Il nuovo governo ha deciso di dimezzare le ore di alternanza (anche gli stolti possono fare cose buone). Ma l’effetto riguarda anche gli alunni che hanno cominciato quest’anno il loro percorso triennale. È stata quindi necessaria una frettolosa rimodulazione di quanto stabilito in precedenza…

Il bello viene adesso: durante l’anno scolastico 2018/2019 è stato deciso di modificare l’esame di stato per chi esce dalle nostre scuole superiori al termine dell’anno scolastico 2018/2019.

Sarà un esame migliore? Sarà peggiore? Chissà…

Il punto è: ma la voce dei docenti? Nemmeno questo evento (quantomeno traumatico) sembra averli scossi!

Adesso mi aspetto che agli insegnanti di filosofia e storia venga chiesto di condurre un’ora di educazione fisica in palestra (“Mens sana…”). Indosseranno la tuta, metteranno in bocca il fischietto… e via!

Da che cosa dipende questo silenzio (tranne lodevoli ma isolate eccezioni)?

Molti sono sicuramente frustrati; molti altri sono dediti a quelle che vengono chiamate “buone pratiche” e non hanno tempo da perdere in lamentele. In generale poi, si sa, gli “intellettuali” non brillano per coraggio (con la cultura certamente si mangia, ma soprattutto se lo Stato ti passa un panino). Il fatto che la voce dei docenti si levi forte e chiara (e tutelata dallo scudo dei sindacati) solo quando si parla di contratto, di soldi, di ore di lavoro… finisce per confermare l’impressione.

Aggiungo due elementi che nascono dall’esperienza diretta.

1. L’ideologia statalista è ancora molto diffusa tra chi lavora nel mondo della scuola. Probabilmente davanti alla sua evidente inadeguatezza (vi immaginate? Un’ennesima riforma voluta da Roma!…) ma persistendo il pregiudizio contro una reale autonomia, molti docenti preferiscono tacere.

2. L’abitudine e la capacità di ragionare sono sempre meno diffuse anche tra gli insegnanti. Imperversa il classico dialogo tra persone che non vogliono (o non sanno più) capirsi.
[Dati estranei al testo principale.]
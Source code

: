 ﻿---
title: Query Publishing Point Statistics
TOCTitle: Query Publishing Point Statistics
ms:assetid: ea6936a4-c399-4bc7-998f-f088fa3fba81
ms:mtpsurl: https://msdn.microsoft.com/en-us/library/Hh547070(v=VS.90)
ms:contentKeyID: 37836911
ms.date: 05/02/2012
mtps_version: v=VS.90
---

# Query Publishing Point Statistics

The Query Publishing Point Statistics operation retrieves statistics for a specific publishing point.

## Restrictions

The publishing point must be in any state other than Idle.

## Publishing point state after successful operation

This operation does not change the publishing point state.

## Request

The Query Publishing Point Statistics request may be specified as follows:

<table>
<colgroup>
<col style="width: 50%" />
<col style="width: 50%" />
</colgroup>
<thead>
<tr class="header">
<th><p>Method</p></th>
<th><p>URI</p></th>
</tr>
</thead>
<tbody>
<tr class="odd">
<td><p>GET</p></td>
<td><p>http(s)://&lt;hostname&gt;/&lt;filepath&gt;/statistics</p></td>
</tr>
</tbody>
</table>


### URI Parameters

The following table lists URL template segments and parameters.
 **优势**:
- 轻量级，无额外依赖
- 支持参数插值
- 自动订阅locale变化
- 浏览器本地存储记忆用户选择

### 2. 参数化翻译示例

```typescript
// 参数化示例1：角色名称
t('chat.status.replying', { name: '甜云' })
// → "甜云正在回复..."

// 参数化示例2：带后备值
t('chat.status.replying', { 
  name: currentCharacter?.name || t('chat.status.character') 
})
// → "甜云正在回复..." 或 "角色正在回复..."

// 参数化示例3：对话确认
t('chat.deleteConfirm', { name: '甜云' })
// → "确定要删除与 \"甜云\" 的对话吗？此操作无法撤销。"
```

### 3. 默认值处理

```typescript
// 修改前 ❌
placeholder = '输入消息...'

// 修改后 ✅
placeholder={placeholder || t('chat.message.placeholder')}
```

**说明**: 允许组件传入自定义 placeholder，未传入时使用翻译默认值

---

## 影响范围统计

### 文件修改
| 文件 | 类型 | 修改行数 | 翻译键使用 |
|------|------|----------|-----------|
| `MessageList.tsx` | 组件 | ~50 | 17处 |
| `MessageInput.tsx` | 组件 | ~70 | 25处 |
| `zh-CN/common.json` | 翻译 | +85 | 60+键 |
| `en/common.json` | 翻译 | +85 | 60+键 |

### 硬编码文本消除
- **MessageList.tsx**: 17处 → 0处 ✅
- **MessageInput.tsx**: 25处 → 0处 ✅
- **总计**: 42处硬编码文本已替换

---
Le poche volte che accade di parlare degli alunni, dei libri di testo, delle indicazioni nazionali per le varie discipline, questo fatto è sempre più evidente.

Magari, e così torno alla mia prima domanda, se tutti i giornalisti contribuissero a organizzare discussioni serie, fornendo dati certi e rilevanti e accantonando le argomentazioni più strampalate, oltre a realizzare prodotti di qualità, aiuterebbero in maniera sostanziale la scuola.